> **Data for processing**:
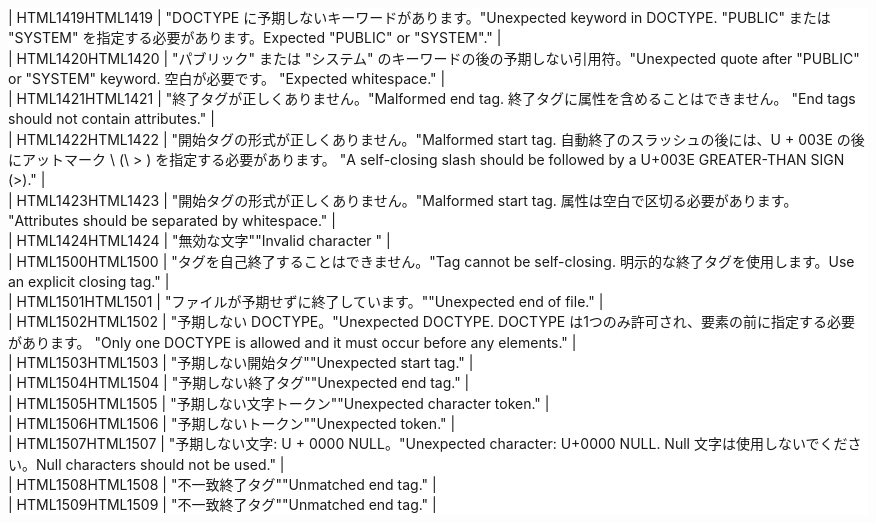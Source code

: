 | <span data-ttu-id="7e37e-415">HTML1419</span><span class="sxs-lookup"><span data-stu-id="7e37e-415">HTML1419</span></span> | <span data-ttu-id="7e37e-416">"DOCTYPE に予期しないキーワードがあります。</span><span class="sxs-lookup"><span data-stu-id="7e37e-416">"Unexpected keyword in DOCTYPE.</span></span>  <span data-ttu-id="7e37e-417">"PUBLIC" または "SYSTEM" を指定する必要があります。</span><span class="sxs-lookup"><span data-stu-id="7e37e-417">Expected "PUBLIC" or "SYSTEM"."</span></span> |  
| <span data-ttu-id="7e37e-418">HTML1420</span><span class="sxs-lookup"><span data-stu-id="7e37e-418">HTML1420</span></span> | <span data-ttu-id="7e37e-419">"パブリック" または "システム" のキーワードの後の予期しない引用符。</span><span class="sxs-lookup"><span data-stu-id="7e37e-419">"Unexpected quote after "PUBLIC" or "SYSTEM" keyword.</span></span>  <span data-ttu-id="7e37e-420">空白が必要です。 "</span><span class="sxs-lookup"><span data-stu-id="7e37e-420">Expected whitespace."</span></span> |  
| <span data-ttu-id="7e37e-421">HTML1421</span><span class="sxs-lookup"><span data-stu-id="7e37e-421">HTML1421</span></span> | <span data-ttu-id="7e37e-422">"終了タグが正しくありません。</span><span class="sxs-lookup"><span data-stu-id="7e37e-422">"Malformed end tag.</span></span>  <span data-ttu-id="7e37e-423">終了タグに属性を含めることはできません。 "</span><span class="sxs-lookup"><span data-stu-id="7e37e-423">End tags should not contain attributes."</span></span> |  
| <span data-ttu-id="7e37e-424">HTML1422</span><span class="sxs-lookup"><span data-stu-id="7e37e-424">HTML1422</span></span> | <span data-ttu-id="7e37e-425">"開始タグの形式が正しくありません。</span><span class="sxs-lookup"><span data-stu-id="7e37e-425">"Malformed start tag.</span></span>  <span data-ttu-id="7e37e-426">自動終了のスラッシュの後には、U + 003E の後にアットマーク \ (\ > \) を指定する必要があります。 "</span><span class="sxs-lookup"><span data-stu-id="7e37e-426">A self-closing slash should be followed by a U+003E GREATER-THAN SIGN \(\>\)."</span></span> |  
| <span data-ttu-id="7e37e-427">HTML1423</span><span class="sxs-lookup"><span data-stu-id="7e37e-427">HTML1423</span></span> | <span data-ttu-id="7e37e-428">"開始タグの形式が正しくありません。</span><span class="sxs-lookup"><span data-stu-id="7e37e-428">"Malformed start tag.</span></span>  <span data-ttu-id="7e37e-429">属性は空白で区切る必要があります。 "</span><span class="sxs-lookup"><span data-stu-id="7e37e-429">Attributes should be separated by whitespace."</span></span> |  
| <span data-ttu-id="7e37e-430">HTML1424</span><span class="sxs-lookup"><span data-stu-id="7e37e-430">HTML1424</span></span> | <span data-ttu-id="7e37e-431">"無効な文字"</span><span class="sxs-lookup"><span data-stu-id="7e37e-431">"Invalid character   "</span></span> |  
| <span data-ttu-id="7e37e-432">HTML1500</span><span class="sxs-lookup"><span data-stu-id="7e37e-432">HTML1500</span></span> | <span data-ttu-id="7e37e-433">"タグを自己終了することはできません。</span><span class="sxs-lookup"><span data-stu-id="7e37e-433">"Tag cannot be self-closing.</span></span>  <span data-ttu-id="7e37e-434">明示的な終了タグを使用します。</span><span class="sxs-lookup"><span data-stu-id="7e37e-434">Use an explicit closing tag."</span></span> |  
| <span data-ttu-id="7e37e-435">HTML1501</span><span class="sxs-lookup"><span data-stu-id="7e37e-435">HTML1501</span></span> | <span data-ttu-id="7e37e-436">"ファイルが予期せずに終了しています。"</span><span class="sxs-lookup"><span data-stu-id="7e37e-436">"Unexpected end of file."</span></span> |  
| <span data-ttu-id="7e37e-437">HTML1502</span><span class="sxs-lookup"><span data-stu-id="7e37e-437">HTML1502</span></span> | <span data-ttu-id="7e37e-438">"予期しない DOCTYPE。</span><span class="sxs-lookup"><span data-stu-id="7e37e-438">"Unexpected DOCTYPE.</span></span>  <span data-ttu-id="7e37e-439">DOCTYPE は1つのみ許可され、要素の前に指定する必要があります。 "</span><span class="sxs-lookup"><span data-stu-id="7e37e-439">Only one DOCTYPE is allowed and it must occur before any elements."</span></span> |  
| <span data-ttu-id="7e37e-440">HTML1503</span><span class="sxs-lookup"><span data-stu-id="7e37e-440">HTML1503</span></span> | <span data-ttu-id="7e37e-441">"予期しない開始タグ"</span><span class="sxs-lookup"><span data-stu-id="7e37e-441">"Unexpected start tag."</span></span> |  
| <span data-ttu-id="7e37e-442">HTML1504</span><span class="sxs-lookup"><span data-stu-id="7e37e-442">HTML1504</span></span> | <span data-ttu-id="7e37e-443">"予期しない終了タグ"</span><span class="sxs-lookup"><span data-stu-id="7e37e-443">"Unexpected end tag."</span></span> |  
| <span data-ttu-id="7e37e-444">HTML1505</span><span class="sxs-lookup"><span data-stu-id="7e37e-444">HTML1505</span></span> | <span data-ttu-id="7e37e-445">"予期しない文字トークン"</span><span class="sxs-lookup"><span data-stu-id="7e37e-445">"Unexpected character token."</span></span> |  
| <span data-ttu-id="7e37e-446">HTML1506</span><span class="sxs-lookup"><span data-stu-id="7e37e-446">HTML1506</span></span> | <span data-ttu-id="7e37e-447">"予期しないトークン"</span><span class="sxs-lookup"><span data-stu-id="7e37e-447">"Unexpected token."</span></span> |  
| <span data-ttu-id="7e37e-448">HTML1507</span><span class="sxs-lookup"><span data-stu-id="7e37e-448">HTML1507</span></span> | <span data-ttu-id="7e37e-449">"予期しない文字: U + 0000 NULL。</span><span class="sxs-lookup"><span data-stu-id="7e37e-449">"Unexpected character: U+0000 NULL.</span></span>  <span data-ttu-id="7e37e-450">Null 文字は使用しないでください。</span><span class="sxs-lookup"><span data-stu-id="7e37e-450">Null characters should not be used."</span></span> |  
| <span data-ttu-id="7e37e-451">HTML1508</span><span class="sxs-lookup"><span data-stu-id="7e37e-451">HTML1508</span></span> | <span data-ttu-id="7e37e-452">"不一致終了タグ"</span><span class="sxs-lookup"><span data-stu-id="7e37e-452">"Unmatched end tag."</span></span> |  
| <span data-ttu-id="7e37e-453">HTML1509</span><span class="sxs-lookup"><span data-stu-id="7e37e-453">HTML1509</span></span> | <span data-ttu-id="7e37e-454">"不一致終了タグ"</span><span class="sxs-lookup"><span data-stu-id="7e37e-454">"Unmatched end tag."</span></span> |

> **Exercise aim**: Hand back the exact lines from the start of the entries to the line with "keyword in DOCTYPE.</span></span>", both ends kept and pictures left out.

> **Expected answer**:
Source code

: | <span data-ttu-id="7e37e-415">HTML1419</span><span class="sxs-lookup"><span data-stu-id="7e37e-415">HTML1419</span></span> | <span data-ttu-id="7e37e-416">"DOCTYPE に予期しないキーワードがあります。</span><span class="sxs-lookup"><span data-stu-id="7e37e-416">"Unexpected keyword in DOCTYPE.</span></span>  <span data-ttu-id="7e37e-417">"PUBLIC" または "SYSTEM" を指定する必要があります。</span><span class="sxs-lookup"><span data-stu-id="7e37e-417">Expected "PUBLIC" or "SYSTEM"."</span></span> |  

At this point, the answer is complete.